What this task involves: Give only the lines from the one containing "background: white;" through the end of the material below, exactly as written.

Data in this exercise:
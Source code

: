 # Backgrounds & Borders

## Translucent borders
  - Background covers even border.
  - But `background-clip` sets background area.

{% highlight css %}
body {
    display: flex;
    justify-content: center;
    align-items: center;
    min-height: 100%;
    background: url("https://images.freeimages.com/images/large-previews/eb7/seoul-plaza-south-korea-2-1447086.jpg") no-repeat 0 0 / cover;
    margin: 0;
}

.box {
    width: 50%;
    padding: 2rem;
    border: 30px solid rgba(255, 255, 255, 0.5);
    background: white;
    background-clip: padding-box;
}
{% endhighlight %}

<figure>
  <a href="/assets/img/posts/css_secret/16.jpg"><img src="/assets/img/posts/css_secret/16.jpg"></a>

Your response:
    background: white;
    background-clip: padding-box;
}
{% endhighlight %}

<figure>
  <a href="/assets/img/posts/css_secret/16.jpg"><img src="/assets/img/posts/css_secret/16.jpg"></a>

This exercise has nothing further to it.